------ RECORDED INFORMATION

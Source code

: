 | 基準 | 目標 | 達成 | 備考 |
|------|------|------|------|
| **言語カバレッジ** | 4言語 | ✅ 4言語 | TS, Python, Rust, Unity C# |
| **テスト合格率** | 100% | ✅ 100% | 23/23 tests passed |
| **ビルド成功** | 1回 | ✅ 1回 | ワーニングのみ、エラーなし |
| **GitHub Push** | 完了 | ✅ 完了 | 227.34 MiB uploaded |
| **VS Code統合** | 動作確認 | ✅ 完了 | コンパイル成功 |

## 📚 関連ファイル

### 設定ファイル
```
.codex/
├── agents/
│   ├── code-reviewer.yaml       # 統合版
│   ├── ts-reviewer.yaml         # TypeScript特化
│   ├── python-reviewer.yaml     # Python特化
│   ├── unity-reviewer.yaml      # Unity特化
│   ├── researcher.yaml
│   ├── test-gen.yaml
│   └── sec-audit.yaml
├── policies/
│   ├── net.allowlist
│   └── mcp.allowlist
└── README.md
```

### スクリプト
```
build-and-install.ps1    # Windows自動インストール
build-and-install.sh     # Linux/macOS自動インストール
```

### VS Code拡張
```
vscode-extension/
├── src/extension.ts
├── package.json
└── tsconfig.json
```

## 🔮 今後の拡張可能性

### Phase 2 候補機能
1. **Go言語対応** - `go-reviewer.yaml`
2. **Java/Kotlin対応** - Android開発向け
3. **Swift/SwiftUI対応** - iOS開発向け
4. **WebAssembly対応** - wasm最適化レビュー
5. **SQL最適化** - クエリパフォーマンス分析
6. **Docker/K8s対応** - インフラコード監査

------------
------ RECORDED INFORMATION

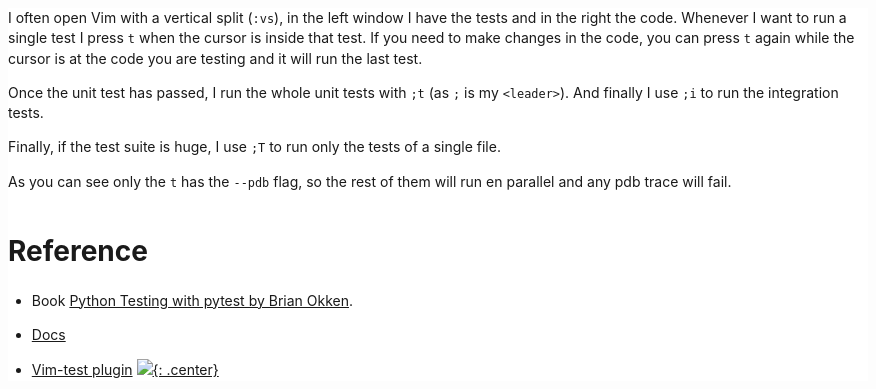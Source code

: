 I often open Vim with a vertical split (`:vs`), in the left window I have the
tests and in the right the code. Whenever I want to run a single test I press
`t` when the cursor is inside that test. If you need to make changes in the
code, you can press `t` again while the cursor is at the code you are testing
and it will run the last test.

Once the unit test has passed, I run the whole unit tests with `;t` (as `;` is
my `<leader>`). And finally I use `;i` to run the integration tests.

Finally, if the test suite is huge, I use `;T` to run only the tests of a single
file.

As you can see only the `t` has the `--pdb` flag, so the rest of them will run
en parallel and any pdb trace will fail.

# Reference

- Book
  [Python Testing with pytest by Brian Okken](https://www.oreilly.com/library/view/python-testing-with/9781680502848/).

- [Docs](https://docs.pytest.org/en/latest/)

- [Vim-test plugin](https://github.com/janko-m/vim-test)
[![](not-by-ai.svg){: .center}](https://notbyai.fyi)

------------
------ RECORDED INFORMATION

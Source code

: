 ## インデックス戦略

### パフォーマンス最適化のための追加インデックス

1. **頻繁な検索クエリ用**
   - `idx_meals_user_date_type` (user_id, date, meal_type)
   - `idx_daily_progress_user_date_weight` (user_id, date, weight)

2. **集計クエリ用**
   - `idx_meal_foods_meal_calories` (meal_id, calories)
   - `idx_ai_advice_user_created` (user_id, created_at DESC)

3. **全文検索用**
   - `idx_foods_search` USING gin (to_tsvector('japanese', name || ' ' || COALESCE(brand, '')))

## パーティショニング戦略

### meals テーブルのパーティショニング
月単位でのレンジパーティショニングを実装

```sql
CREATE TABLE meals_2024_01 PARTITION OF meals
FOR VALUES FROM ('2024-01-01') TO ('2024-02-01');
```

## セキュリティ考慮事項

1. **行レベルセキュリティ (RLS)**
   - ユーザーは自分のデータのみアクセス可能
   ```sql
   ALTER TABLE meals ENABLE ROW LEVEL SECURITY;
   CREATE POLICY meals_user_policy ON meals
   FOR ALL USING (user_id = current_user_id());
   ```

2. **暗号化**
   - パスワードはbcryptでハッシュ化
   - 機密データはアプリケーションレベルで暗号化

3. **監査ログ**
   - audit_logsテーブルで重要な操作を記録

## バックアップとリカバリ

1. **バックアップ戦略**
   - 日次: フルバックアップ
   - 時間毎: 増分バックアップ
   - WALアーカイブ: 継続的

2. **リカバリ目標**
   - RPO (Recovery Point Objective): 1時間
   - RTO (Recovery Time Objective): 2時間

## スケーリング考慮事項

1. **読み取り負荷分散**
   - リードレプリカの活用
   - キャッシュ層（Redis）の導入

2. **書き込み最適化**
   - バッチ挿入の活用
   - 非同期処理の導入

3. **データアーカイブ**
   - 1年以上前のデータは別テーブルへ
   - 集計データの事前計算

------------

WHAT YOU HAVE TO DO. Wherever the string "build" occurs in the records above, copy that line.

FINISHED EXERCISE.
build-and-install.ps1    # Windows自動インストール
build-and-install.sh     # Linux/macOS自動インストール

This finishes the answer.